AC Pipes Made Scapegoat For Dirty Tap Water
Works Minister Datuk Seri S. Samy Vellu, other top officials of the Selangor state government and the Selangor Waterorks have all put the blame for the dirty water problem in the Klang Valley squarely on old Asbestos Cement (AC) pipes. They have repeated this so often that they have drummed it into the heads of consumers who are now led to believe that AC pipes are the real cause of dirty water.

True, many AC pipes have already reached the end of their useful life and require rehabilitation or replacement. But some are still in good serviceable condition particularly those that had been laid with good workmanship and in areas not subject to high water pressures and vehicular traffic loading.

Like AC pipes, many other types of pipes similarly require rehabilitation and replacement. This is mainly due to poor workmanship during installation and jointing, unsuitable ground conditions for their use and corrosion of metallic fittings. In addition, changes in environment of the pipe brought about by increased vehicular traffic loading, redevelopment and changes in water pressures in the system also lead to breakage of pipelines.

Pipeline leakage has always been a perennial problem in Malaysia's water supply distribution systems. Analysis of available data shows that pipeline leakage in Selangor and Kuala Lumpur is ever increasing. The national study on non-revenue water conducted in 1988 shows the system leakage then in Selangor and Kuala Lumpur was 2,400 litres per one kilometer of mains in one hour (l/km/h). The corresponding figure for year 2000 was nearly 3,000 l/km/h. This means that not only are old pipes leaking more severely, but the newly-laid pipes are leaking too!

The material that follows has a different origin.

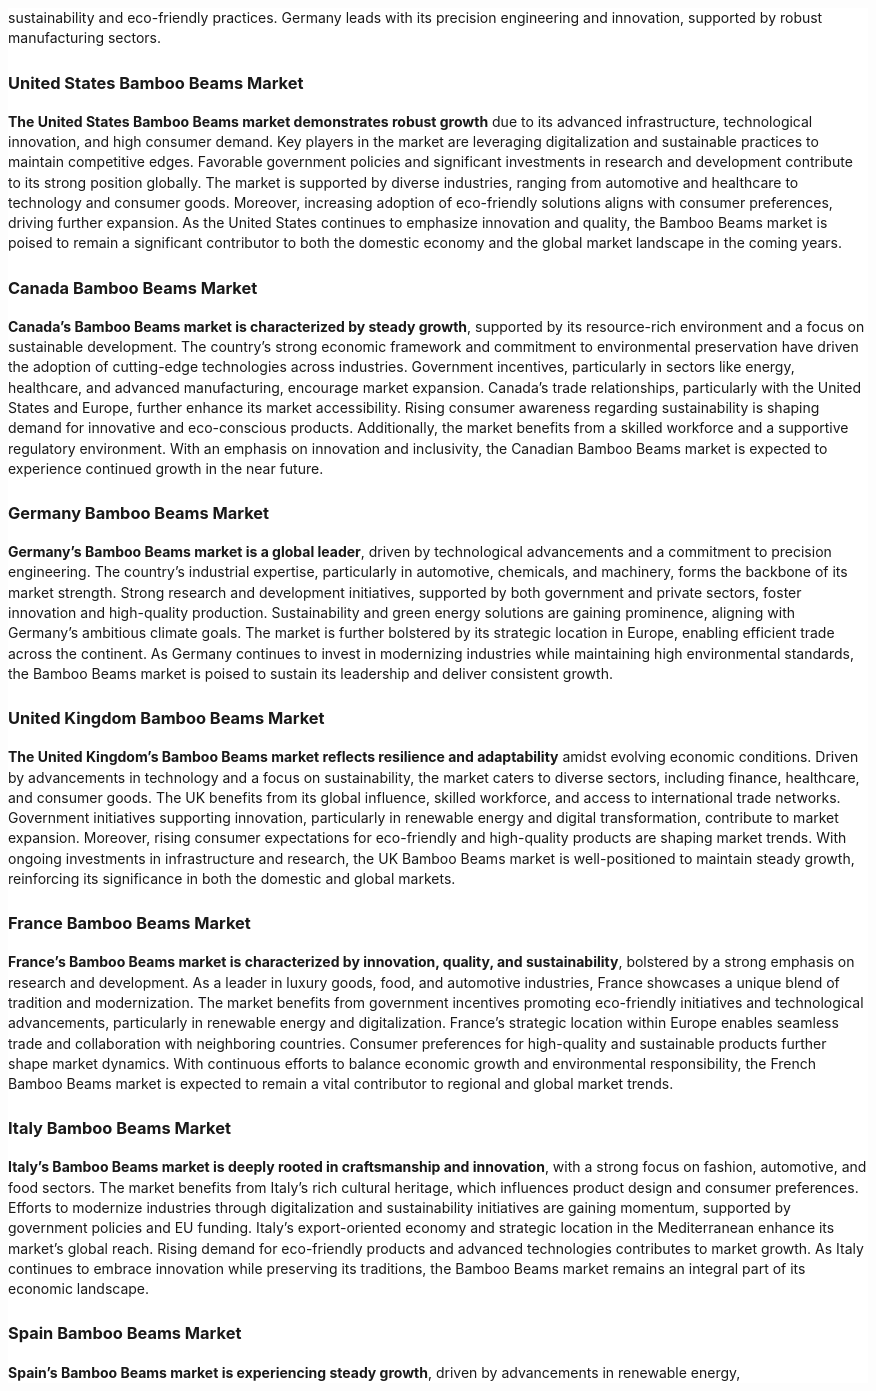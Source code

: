 sustainability and eco-friendly practices. Germany leads with its precision engineering and innovation, supported by robust manufacturing sectors.</span></em></p></blockquote><h3><strong>United States Bamboo Beams Market</strong></h3><p><strong>The United States Bamboo Beams market demonstrates robust growth</strong> due to its advanced infrastructure, technological innovation, and high consumer demand. Key players in the market are leveraging digitalization and sustainable practices to maintain competitive edges. Favorable government policies and significant investments in research and development contribute to its strong position globally. The market is supported by diverse industries, ranging from automotive and healthcare to technology and consumer goods. Moreover, increasing adoption of eco-friendly solutions aligns with consumer preferences, driving further expansion. As the United States continues to emphasize innovation and quality, the Bamboo Beams market is poised to remain a significant contributor to both the domestic economy and the global market landscape in the coming years.</p><h3><strong>Canada Bamboo Beams Market</strong></h3><p><strong>Canada&rsquo;s Bamboo Beams market is characterized by steady growth</strong>, supported by its resource-rich environment and a focus on sustainable development. The country&rsquo;s strong economic framework and commitment to environmental preservation have driven the adoption of cutting-edge technologies across industries. Government incentives, particularly in sectors like energy, healthcare, and advanced manufacturing, encourage market expansion. Canada&rsquo;s trade relationships, particularly with the United States and Europe, further enhance its market accessibility. Rising consumer awareness regarding sustainability is shaping demand for innovative and eco-conscious products. Additionally, the market benefits from a skilled workforce and a supportive regulatory environment. With an emphasis on innovation and inclusivity, the Canadian Bamboo Beams market is expected to experience continued growth in the near future.</p><h3><strong>Germany Bamboo Beams Market</strong></h3><p><strong>Germany&rsquo;s Bamboo Beams market is a global leader</strong>, driven by technological advancements and a commitment to precision engineering. The country&rsquo;s industrial expertise, particularly in automotive, chemicals, and machinery, forms the backbone of its market strength. Strong research and development initiatives, supported by both government and private sectors, foster innovation and high-quality production. Sustainability and green energy solutions are gaining prominence, aligning with Germany&rsquo;s ambitious climate goals. The market is further bolstered by its strategic location in Europe, enabling efficient trade across the continent. As Germany continues to invest in modernizing industries while maintaining high environmental standards, the Bamboo Beams market is poised to sustain its leadership and deliver consistent growth.</p><h3><strong>United Kingdom Bamboo Beams Market</strong></h3><p><strong>The United Kingdom&rsquo;s Bamboo Beams market reflects resilience and adaptability</strong> amidst evolving economic conditions. Driven by advancements in technology and a focus on sustainability, the market caters to diverse sectors, including finance, healthcare, and consumer goods. The UK benefits from its global influence, skilled workforce, and access to international trade networks. Government initiatives supporting innovation, particularly in renewable energy and digital transformation, contribute to market expansion. Moreover, rising consumer expectations for eco-friendly and high-quality products are shaping market trends. With ongoing investments in infrastructure and research, the UK Bamboo Beams market is well-positioned to maintain steady growth, reinforcing its significance in both the domestic and global markets.</p><h3><strong>France Bamboo Beams Market</strong></h3><p><strong>France&rsquo;s Bamboo Beams market is characterized by innovation, quality, and sustainability</strong>, bolstered by a strong emphasis on research and development. As a leader in luxury goods, food, and automotive industries, France showcases a unique blend of tradition and modernization. The market benefits from government incentives promoting eco-friendly initiatives and technological advancements, particularly in renewable energy and digitalization. France&rsquo;s strategic location within Europe enables seamless trade and collaboration with neighboring countries. Consumer preferences for high-quality and sustainable products further shape market dynamics. With continuous efforts to balance economic growth and environmental responsibility, the French Bamboo Beams market is expected to remain a vital contributor to regional and global market trends.</p><h3><strong>Italy Bamboo Beams Market</strong></h3><p><strong>Italy&rsquo;s Bamboo Beams market is deeply rooted in craftsmanship and innovation</strong>, with a strong focus on fashion, automotive, and food sectors. The market benefits from Italy&rsquo;s rich cultural heritage, which influences product design and consumer preferences. Efforts to modernize industries through digitalization and sustainability initiatives are gaining momentum, supported by government policies and EU funding. Italy&rsquo;s export-oriented economy and strategic location in the Mediterranean enhance its market&rsquo;s global reach. Rising demand for eco-friendly products and advanced technologies contributes to market growth. As Italy continues to embrace innovation while preserving its traditions, the Bamboo Beams market remains an integral part of its economic landscape.</p><h3><strong>Spain Bamboo Beams Market</strong></h3><p><strong>Spain&rsquo;s Bamboo Beams market is experiencing steady growth</strong>, driven by advancements in renewable energy,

All the above is borne out by high levels of pipe leakage reported in some newer housing areas like SS 25 in Shah Alam where mild steel pipes were used and Kota Kemuning where uPVC pipes were used.

So, to reduce pipe leakage, replacement should not be confined to AC pipes only. But, is pipe leakage really the main culprit for dirty tap water in the Klang Valley? If it is, why is it that most complaints on dirty tap water are raised only in recent times while pipe leakage has always been a perennial problem all along?

Also, other States have similar AC pipes in their distribution systems. How is it that we do not hear frequent complaints of dirty tap water in those States?

Certainly, pipe leakage is not the main cause of dirty tap water. If pipe repairs were carried out promptly with adequate supervision and the affected pipeline flushed after repair, little amount of sediments would remain in the system.

In traditional water treatment processes it is not possible to completely eliminate all traces of dissolved or suspended matters. These, together with sediments resulting from poor pipe-repair practice, would accumulate and settle over the years at the bottom and wall of reservoirs and pipes. As long as the flow pattern, both in direction and velocity, in a water supply distribution system remains substantially the same, the accumulated layer of sediment would not slough off from pipe walls and water coming out of taps would remain clear. However, if there is a reverse direction of flow or an increase in flow rate, the residues would be stirred up, re-suspended and ultimately reach the consumers' taps. And this is the main cause of today's dirty tap water.

Clearly, the obvious solution is to flush out residues already accumulated in the distribution networks. Leak or no leak, all reservoirs and distribution pipelines required periodic flushing and scouring to remove accumulated sediments in bottom and wall of reservoirs and pipes. This should have been a normal maintenance practice for all water supply distribution systems.

A feeble attempt (Ops Cuci) by Selangor Waterworks to flush the reservoirs and pipelines in Petaling Jaya was initiated late last year. Though this maintenance works was already 25 years late, the authorities decided to stop this work because of the end-of-the year festive season. Then the recent water shortage further postpones the re-commencement of the work.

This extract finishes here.